RECORDS FOR THE TASK Block Start
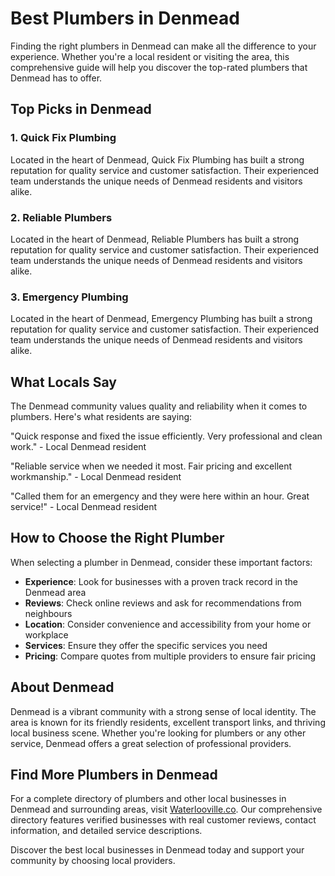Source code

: # Best Plumbers in Denmead

Finding the right plumbers in Denmead can make all the difference to your experience. Whether you're a local resident or visiting the area, this comprehensive guide will help you discover the top-rated plumbers that Denmead has to offer.

## Top Picks in Denmead

### 1. Quick Fix Plumbing
Located in the heart of Denmead, Quick Fix Plumbing has built a strong reputation for quality service and customer satisfaction. Their experienced team understands the unique needs of Denmead residents and visitors alike.

### 2. Reliable Plumbers
Located in the heart of Denmead, Reliable Plumbers has built a strong reputation for quality service and customer satisfaction. Their experienced team understands the unique needs of Denmead residents and visitors alike.

### 3. Emergency Plumbing
Located in the heart of Denmead, Emergency Plumbing has built a strong reputation for quality service and customer satisfaction. Their experienced team understands the unique needs of Denmead residents and visitors alike.

## What Locals Say

The Denmead community values quality and reliability when it comes to plumbers. Here's what residents are saying:

"Quick response and fixed the issue efficiently. Very professional and clean work." - Local Denmead resident

"Reliable service when we needed it most. Fair pricing and excellent workmanship." - Local Denmead resident

"Called them for an emergency and they were here within an hour. Great service!" - Local Denmead resident

## How to Choose the Right Plumber

When selecting a plumber in Denmead, consider these important factors:

- **Experience**: Look for businesses with a proven track record in the Denmead area
- **Reviews**: Check online reviews and ask for recommendations from neighbours
- **Location**: Consider convenience and accessibility from your home or workplace
- **Services**: Ensure they offer the specific services you need
- **Pricing**: Compare quotes from multiple providers to ensure fair pricing

## About Denmead

Denmead is a vibrant community with a strong sense of local identity. The area is known for its friendly residents, excellent transport links, and thriving local business scene. Whether you're looking for plumbers or any other service, Denmead offers a great selection of professional providers.

## Find More Plumbers in Denmead

For a complete directory of plumbers and other local businesses in Denmead and surrounding areas, visit [Waterlooville.co](https://waterlooville.co). Our comprehensive directory features verified businesses with real customer reviews, contact information, and detailed service descriptions.

Discover the best local businesses in Denmead today and support your community by choosing local providers.

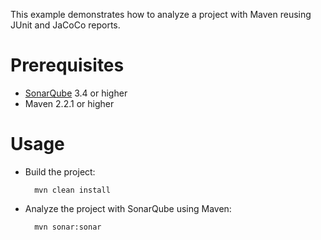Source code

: This example demonstrates how to analyze a project with Maven reusing JUnit and JaCoCo reports.

Prerequisites
=============
* [SonarQube](http://www.sonarsource.org/downloads/) 3.4 or higher
* Maven 2.2.1 or higher

Usage
=====
* Build the project:

        mvn clean install

* Analyze the project with SonarQube using Maven:

        mvn sonar:sonar


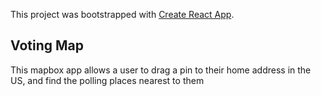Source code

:This project was bootstrapped with [Create React App](https://github.com/facebook/create-react-app).

## Voting Map

This mapbox app allows a user to drag a pin to their home address in the US, and find the polling places nearest to them
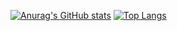[![Anurag's GitHub stats](https://github-readme-stats.vercel.app/api?username=seungwonme&theme=rose_pine)](https://github.com/anuraghazra/github-readme-stats)
[![Top Langs](https://github-readme-stats.vercel.app/api/top-langs/?username=seungwonme&layout=compact)](https://github.com/anuraghazra/github-readme-stats)

<!---
seungwonme/seungwonme is a ✨ special ✨ repository because its `README.md` (this file) appears on your GitHub profile.
You can click the Preview link to take a look at your changes.
--->
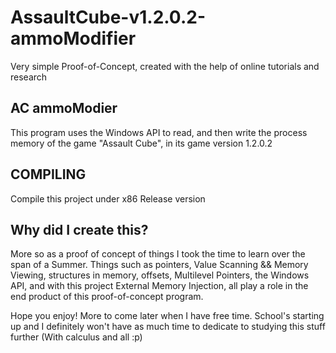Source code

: # AssaultCube-v1.2.0.2-ammoModifier
Very simple Proof-of-Concept, created with the help of online tutorials and research

## AC ammoModier

This program uses the Windows API to read, and then write the process memory of the game "Assault Cube", in its game version 1.2.0.2

## COMPILING

Compile this project under x86 Release version

## Why did I create this?

More so as a proof of concept of things I took the time to learn over the span of a Summer. Things such as pointers, Value Scanning && Memory Viewing, structures in memory,
offsets, Multilevel Pointers, the Windows API, and with this project External Memory Injection, all play a role in the end product of this proof-of-concept program.

Hope you enjoy! More to come later when I have free time. School's starting up and I definitely won't have as much time to dedicate to studying this stuff further (With calculus and all :p)
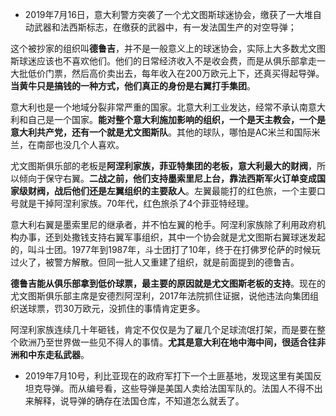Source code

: - 2019年7月16日，意大利警方突袭了一个尤文图斯球迷协会，缴获了一大堆自动武器和法西斯标志，在缴获的武器中，有一发法国生产的对空导弹；

这个被抄家的组织叫**德鲁吉**，并不是一般意义上的球迷协会，实际上大多数尤文图斯球迷应该也不喜欢他们。他们的日常经济收入不是收会费，而是从俱乐部拿走一大批低价门票，然后高价卖出去，每年收入在200万欧元上下，还真买得起导弹。**当黄牛只是搞钱的一种方式，他们真正的身份是右翼打手集团**。

意大利也是一个地域分裂非常严重的国家。北意大利工业发达，经常不承认南意大利和自己是一个国家。**能对整个意大利施加影响的组织，一个是天主教会，一个是意大利共产党，还有一个就是尤文图斯队**。其他的球队，哪怕是AC米兰和国际米兰，在南部也没几个人喜欢。

尤文图斯俱乐部的老板是**阿涅利家族，菲亚特集团的老板，意大利最大的财阀**，所以倾向于保守右翼。**二战之前，他们支持墨索里尼上台，靠法西斯军火订单变成国家级财阀，战后他们还是左翼组织的主要敌人**。左翼最能打的红色旅，一个主要口号就是干掉阿涅利家族。70年代，红色旅杀了4个菲亚特经理。

意大利右翼是墨索里尼的继承者，并不怕左翼的枪手。阿涅利家族除了利用政府机构办事，还到处撒钱支持右翼军事组织，其中一个协会就是尤文图斯右翼球迷发起的，叫斗士团。1977年到1987年，斗士团打了10年，终于在打佛罗伦萨的时候玩过火了，被警方解散。但同一批人又重建了组织，就是前面提到的德鲁吉。

**德鲁吉能从俱乐部拿到低价球票，最主要的原因就是尤文图斯老板的支持**。现在的尤文图斯俱乐部主席是安德烈阿涅利，2017年法院抓住证据，说他违法向集团组织送球票，罚30万欧元，没抓住的事情肯定更多。

阿涅利家族连续几十年砸钱，肯定不仅仅是为了雇几个足球流氓打架，而是要在整个欧洲乃至世界做一些见不得人的事情。**尤其是意大利在地中海中间，很适合往非洲和中东走私武器**。

- 2019年7月10号，利比亚现在的政府军打下一个土匪基地，发现这里有美国反坦克导弹。而从编号看，这些导弹是美国人卖给法国军队的。法国人不得不出来解释，说导弹的确存在法国仓库，不知道怎么就丢了。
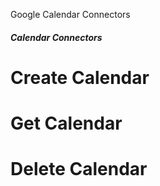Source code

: Google Calendar Connectors

##### Calendar Connectors
# Create Calendar
# Get Calendar
# Delete Calendar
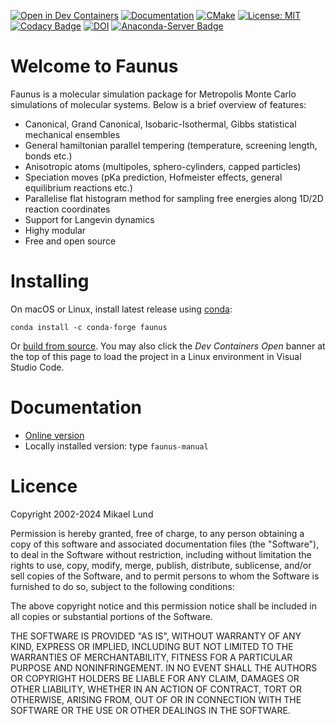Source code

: [![Open in Dev Containers](https://img.shields.io/static/v1?label=Dev%20Containers&message=Open&color=blue&logo=visualstudiocode)](https://vscode.dev/redirect?url=vscode://ms-vscode-remote.remote-containers/cloneInVolume?url=https://github.com/mlund/faunus)
[![Documentation](https://readthedocs.org/projects/faunus/badge/?version=latest)](https://faunus.readthedocs.io/en/latest/?badge=latest)
[![CMake](https://github.com/mlund/faunus/actions/workflows/cmake.yml/badge.svg)](https://github.com/mlund/faunus/actions/workflows/cmake.yml)
[![License: MIT](https://img.shields.io/badge/License-MIT-brightgreen.svg)](https://opensource.org/licenses/MIT)
[![Codacy Badge](https://api.codacy.com/project/badge/Grade/2ac7217d373a4f34a2dae2d912c9d1a1)](https://www.codacy.com/app/mlund/faunus?utm_source=github.com&amp;utm_medium=referral&amp;utm_content=mlund/faunus&amp;utm_campaign=Badge_Grade)
[![DOI](https://zenodo.org/badge/DOI/10.5281/zenodo.5235137.svg)](https://doi.org/10.5281/zenodo.5235137)
[![Anaconda-Server Badge](https://anaconda.org/conda-forge/faunus/badges/platforms.svg)](https://anaconda.org/conda-forge/faunus)


Welcome to Faunus
=================

Faunus is a molecular simulation package for Metropolis Monte Carlo simulations of
molecular systems. Below is a brief overview of features:

- Canonical, Grand Canonical, Isobaric-Isothermal, Gibbs statistical mechanical ensembles
- General hamiltonian parallel tempering (temperature, screening length, bonds etc.)
- Anisotropic atoms (multipoles, sphero-cylinders, capped particles)
- Speciation moves (pKa prediction, Hofmeister effects, general equilibrium reactions etc.)
- Parallelise flat histogram method for sampling free energies along 1D/2D reaction coordinates
- Support for Langevin dynamics
- Highy modular
- Free and open source

Installing
===========

On macOS or Linux, install latest release using [conda](https://conda.io/miniconda.html):

    conda install -c conda-forge faunus

Or [build from source](https://faunus.readthedocs.io/en/latest/_docs/install.html#building-from-source-code).
You may also click the _Dev Containers Open_ banner at the top of this page to load the project in a Linux
environment in Visual Studio Code.

Documentation
=============

- [Online version](https://faunus.readthedocs.io/en/latest/?badge=latest)
- Locally installed version: type `faunus-manual`

Licence
=======

Copyright 2002-2024 Mikael Lund

Permission is hereby granted, free of charge, to any person obtaining a copy of this software
and associated documentation files (the "Software"), to deal in the Software without restriction,
including without limitation the rights to use, copy, modify, merge, publish, distribute,
sublicense, and/or sell copies of the Software, and to permit persons to whom the Software
is furnished to do so, subject to the following conditions:

The above copyright notice and this permission notice shall be included in all copies or
substantial portions of the Software.

THE SOFTWARE IS PROVIDED "AS IS", WITHOUT WARRANTY OF ANY KIND, EXPRESS OR IMPLIED, INCLUDING
BUT NOT LIMITED TO THE WARRANTIES OF MERCHANTABILITY, FITNESS FOR A PARTICULAR PURPOSE AND
NONINFRINGEMENT. IN NO EVENT SHALL THE AUTHORS OR COPYRIGHT HOLDERS BE LIABLE FOR ANY CLAIM,
DAMAGES OR OTHER LIABILITY, WHETHER IN AN ACTION OF CONTRACT, TORT OR OTHERWISE, ARISING FROM,
OUT OF OR IN CONNECTION WITH THE SOFTWARE OR THE USE OR OTHER DEALINGS IN THE SOFTWARE.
RECORDS FOR THE TASK Block End
▶ PROBLEM DETAILS:
Read through the entries above and copy each line that has the string "reputation" in it.

▶ SOLUTION TO THIS TASK:
Located in the heart of Denmead, Quick Fix Plumbing has built a strong reputation for quality service and customer satisfaction. Their experienced team understands the unique needs of Denmead residents and visitors alike.
Located in the heart of Denmead, Reliable Plumbers has built a strong reputation for quality service and customer satisfaction. Their experienced team understands the unique needs of Denmead residents and visitors alike.
Located in the heart of Denmead, Emergency Plumbing has built a strong reputation for quality service and customer satisfaction. Their experienced team understands the unique needs of Denmead residents and visitors alike.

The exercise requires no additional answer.